Even though Brady is a full-time guide, the excitement that danced in his eyes was a pleasure to observe. Not only Brady, but Kevin and his father were just as excited, both having expressed the desire for a large red. Like Brady, both had caught several small reds but never anything over a few pounds.
Tomorrow morning would not come soon enough.
In fact, the next morning was beautiful, save the fog. Light winds, warm temperatures in the upper 60s, and it was only 6 a.m. The forecast was to hit the low 80s by afternoon.
"Let's see," Brady said, "Yesterday when we left home it was 28 degrees — this is paradise!"
Waiting for the fog to clear, last-minute tackle rigging was the best chore to calm their nerves before heading out: Reels checked, line checked, jig hooks and soft plastics placed on the jigheads … Ready for battle!
The moment finally arrived: The fog was clearing, allowing the four of us to head to the battlegrounds where light tackle and an angler's skills are all put to the test. On the way out, I primed them for the moment.
Going through the motions, knowing these three had plenty of experience, I was not sure if a few pointers would be appropriate, so instead I just interjected a subliminal message into the conversation "You're not going to believe the strike — it's like nothing you have ever experienced. Just kind of lean into the fish and reel."

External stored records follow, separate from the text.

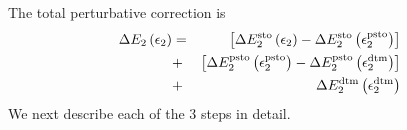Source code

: \documentclass[%
preprint,
 superscriptaddress,
 amsmath,amssymb,
 aps,
]{revtex4-1}
\def\beq{\begin{eqnarray}}
\def\eeq{\end{eqnarray}}
\def\P{\mathcal{P}}
\begin{document}
The total perturbative correction is
\beq
\Delta E_{2} \left(\epsilon_{2}\right) &=& 
  \left[\Delta E_{2}^{\mathrm{sto}} \left(\epsilon_{2} \right) - \Delta E_{2}^{\mathrm{sto}} \left(\epsilon_{2}^{\rm psto}\right)\right] \nonumber \\
&+& \left[\Delta E_{2}^{\mathrm{psto}} \left(\epsilon_{2}^{\rm psto} \right) - \Delta E_{2}^{\mathrm{psto}} \left(\epsilon_{2}^{\rm dtm}\right)\right] \nonumber \\
&+& \Delta E_{2} ^{\mathrm{dtm}} \left(\epsilon_{2} ^{\mathrm{dtm}}\right)
\label{eq:semistoch_3-step_PT}
\eeq
We next describe each of the 3 steps in detail.

\end{document}
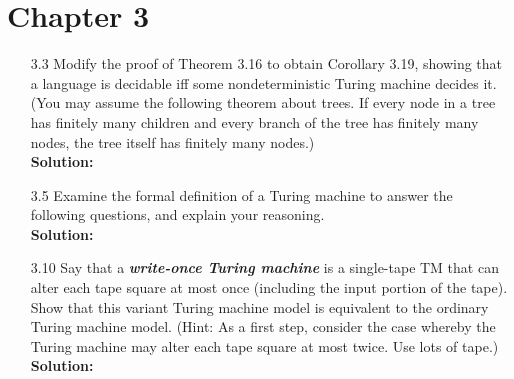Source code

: \section{Chapter 3}
\begin{enumerate}

\item[3.3]Modify the proof of Theorem 3.16 to obtain Corollary 3.19, showing that a language is decidable iff some nondeterministic Turing machine decides it. (You may assume the following theorem about trees. If every node in a tree has finitely many children and every branch of the tree has finitely many nodes, the tree itself has finitely many nodes.)
\\
\textbf{Solution:} \alreadyanswered

\item[3.5]Examine the formal definition of a Turing machine to answer the following questions, and explain your reasoning.
\\
\textbf{Solution:} \alreadyanswered

\item[3.10]Say that a \textbf{\emph{write-once Turing machine}} is a single-tape TM that can alter each tape square at most once (including the input portion of the tape). Show that this variant Turing machine model is equivalent to the ordinary Turing machine model. (Hint: As a first step, consider the case whereby the Turing machine may alter each tape square at most twice. Use lots of tape.)
\\
\textbf{Solution:} \alreadyanswered


\end{enumerate}
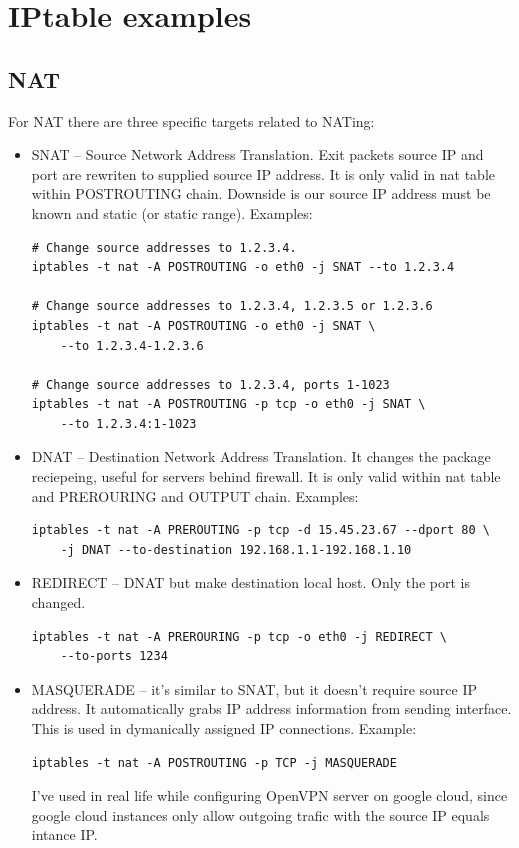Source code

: \documentclass[times, utf8, seminar, english]{fer}
\begin{document}
\chapter{IPtable examples}

\section{NAT}
\label{sec:NAT}

For NAT there are three specific targets related to NATing:
\begin{itemize}
    \item SNAT -- Source Network Address Translation. Exit packets source IP and port are rewriten to supplied source IP address. It is only valid in nat table within POSTROUTING chain. Downside is our source IP address must be known and static (or static range). Examples:
    \begin{verbatim}
# Change source addresses to 1.2.3.4.
iptables -t nat -A POSTROUTING -o eth0 -j SNAT --to 1.2.3.4

# Change source addresses to 1.2.3.4, 1.2.3.5 or 1.2.3.6
iptables -t nat -A POSTROUTING -o eth0 -j SNAT \
    --to 1.2.3.4-1.2.3.6

# Change source addresses to 1.2.3.4, ports 1-1023
iptables -t nat -A POSTROUTING -p tcp -o eth0 -j SNAT \
    --to 1.2.3.4:1-1023
    \end{verbatim}
    \item DNAT -- Destination Network Address Translation. It changes the package reciepeing, useful for servers behind firewall. It is only valid within nat table and PREROURING and OUTPUT chain. Examples:
    \begin{verbatim}
iptables -t nat -A PREROUTING -p tcp -d 15.45.23.67 --dport 80 \
    -j DNAT --to-destination 192.168.1.1-192.168.1.10
    \end{verbatim}
    \item REDIRECT -- DNAT but make destination local host. Only the port is changed.
    \begin{verbatim}
iptables -t nat -A PREROURING -p tcp -o eth0 -j REDIRECT \
    --to-ports 1234
    \end{verbatim}
    \item MASQUERADE -- it's similar to SNAT, but it doesn't require source IP address. It automatically grabs IP address information from sending interface. This is used in dymanically assigned IP connections. Example:
    \begin{verbatim}
iptables -t nat -A POSTROUTING -p TCP -j MASQUERADE
    \end{verbatim}
    I've used in real life while configuring OpenVPN server on google cloud, since google cloud instances only allow outgoing trafic with the source IP equals intance IP.
\end{itemize}
\end{document}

(But of course I was a little more animated, making for a better delivery.)
"Yeah, yeah, Mike — we got it," Brady said as he laughed, and of course my conscience was laughing as well — because I knew what might happen.
After a short ride, I turned my 240 LTS Triton down a narrow cut that empties into a bay leading onto the gulf. Just like magic there they were. My bronzed back beauties, herding mullet against the bank, just as the cut emptied into the bay. Oh, the script could not have been any better!

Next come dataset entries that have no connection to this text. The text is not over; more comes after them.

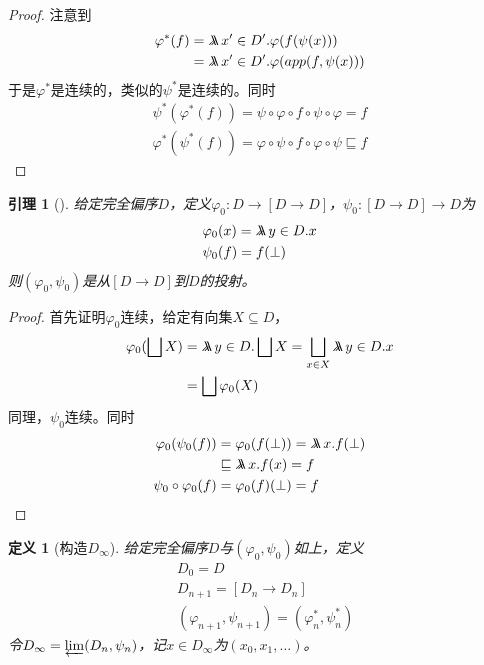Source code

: \documentclass{jams-l}
\newtheorem{lemma}[theorem]{引理}
\newtheorem{definition}[theorem]{定义}
\begin{document}
\begin{proof}
注意到
\begin{align*}
\varphi^*(f)&=\metalambda x'\in D'.\varphi(f(\psi(x)))\\
&=\metalambda x'\in D'.\varphi(app(f,\psi(x)))
\end{align*}
于是\(\varphi^*\)是连续的，类似的\(\psi^*\)是连续的。同时
\begin{gather*}
\psi^*(\varphi^*(f))=\psi\circ\varphi\circ f\circ\psi\circ\varphi=f\\
\varphi^*(\psi^*(f))=\varphi\circ\psi\circ f\circ\varphi\circ\psi\sqsubseteq f
\end{gather*}
\end{proof}

\begin{lemma}[]
给定完全偏序\(D\)，定义\(\varphi_0:D\to[D\to D]\)，\(\psi_0:[D\to D]\to D\)为
\begin{align*}
&\varphi_0(x)=\metalambda y\in D.x\\
&\psi_0(f)=f(\bot)
\end{align*}
则\((\varphi_0,\psi_0)\)是从\([D\to D]\)到\(D\)的投射。
\end{lemma}

\begin{proof}
首先证明\(\varphi_0\)连续，给定有向集\(X\subseteq D\)，
\begin{align*}
\varphi_0(\bigsqcup X)&=\metalambda y\in D.\bigsqcup X=\bigsqcup_{x\in X}\metalambda y\in D.x\\
&=\bigsqcup\varphi_0(X)
\end{align*}
同理，\(\psi_0\)连续。同时
\begin{align*}
\varphi_0(\psi_0(f))&=\varphi_0(f(\bot))=\metalambda x.f(\bot)\\
&\sqsubseteq\metalambda x.f(x)=f\\
\psi_0\circ\varphi_0(f)&=\varphi_0(f)(\bot)=f
\end{align*}
\end{proof}

\begin{definition}[构造\(D_\infty\)]
给定完全偏序\(D\)与\((\varphi_0,\psi_0)\)如上，定义
\begin{align*}
&D_0=D\\
&D_{n+1}=[D_n\to D_n]\\
&(\varphi_{n+1},\psi_{n+1})=(\varphi_n^*,\psi_n^*)
\end{align*}
令\(D_\infty=\varprojlim(D_n,\psi_n)\)，记\(x\in D_\infty\)为\((x_0,x_1,\dots)\)。
\end{definition}
\end{document}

"Unbelievable …. Would you just look at that!"
"Told you they would be here," I said, and of course took full credit, even though I had not seen schooling fish on the surface for a few weeks.
Don quickly brought me down to earth with his response, "Mike, thought you said last night you hadn't seen schooling fish in a while?"
"Just didn't want you to get too excited, Don," but I could tell by the look on his face he had me pegged.
Plop. Plop. Kevin and Brady made perfect casts, right into the chaos unfolding at the surface. Immediately both had massive strikes, and immediately both slammed the hook-set — and I do mean slam — as both yanked the hooks from two monster reds.
"Wow!" I said, while breaking into laughter, "What a hook-set … had you engaged with the fish, you would have ripped its lips off!"
"Man, was I pumped" Brady said, likewise slipping into a laugh, "Boy, did I goof!"
"OK, OK … I get it," Kevin said between laughs, "Not exactly like bass fishing."
Composure was soon gathered and a couple minutes later, Kevin and Don were hooked to a couple of giant reds.
For the next three days, numerous fish were caught and released on light tackle, the average weighing in around 25 pounds, with several over 35, and about five over 40. There was tremendous excitement on each and every fish — hooting, hollering and whatever other sounds we as fisherman make when the rest of the world cannot hear us.
(Peyton Manning, after winning the Super Bowl, never exchanged as many high-fives as we did after each fish.)
Believe it or not, even after many years of fishing, I still believe every moment spent on the water is special. No question it is my business and my livelihood, but after my family, it's still my No. 1 passion. This passion for the outdoors is also quite obvious with Brady, Kevin and Don.
It has always been amazing how the outdoors places everyone on a level playing field, creating new relationships and bonds that will last a lifetime.
And it's days like these that reconfirm why we have all sacrificed so much to continue rebuilding what truly is "Sportsman's Paradise."
Now if I can just figure out how to get Zona to answer my phone, my life would be complete. Any suggestions?